Gorontalo — Upaya menjaga bahasa Gorontalo agar tetap hidup di tengah perkembangan zaman terus dilakukan Pemerintah Kabupaten Gorontalo. Salah satunya melalui uji lapangan rancangan panduan ortografi bahasa Gorontalo yang melibatkan berbagai unsur masyarakat.
Uji rancangan tersebut dibahas dalam Focus Group Discussion (FGD) Field Testing Rancangan Panduan Ortografi Bahasa Gorontalo yang berlangsung di Ruang Dulohupa, Lantai II Kantor Bupati Gorontalo, Rabu (26/8/2026).

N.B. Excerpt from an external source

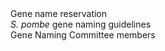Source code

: <div class="left-menu-part left-menu-item">Gene name reservation</div>
<div class="left-menu-part left-menu-item"><a routerLink="/gene-names/gene-naming-guidelines"><i>S. pombe</i> gene naming guidelines</a></div>
<div class="left-menu-part left-menu-item"><a routerLink="/gene-names/gene-naming-committee-members">Gene Naming Committee members</a></div>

Kegiatan ini diinisiasi Lembaga Penelitian dan Pengabdian kepada Masyarakat (LPPM) Universitas Negeri Gorontalo (UNG) sebagai bagian dari riset berjudul “Pengembangan Panduan Ortografi Bahasa Gorontalo Berbasis Kajian Variasi Linguistik dan Strategi Normalisasi Partisipatif.”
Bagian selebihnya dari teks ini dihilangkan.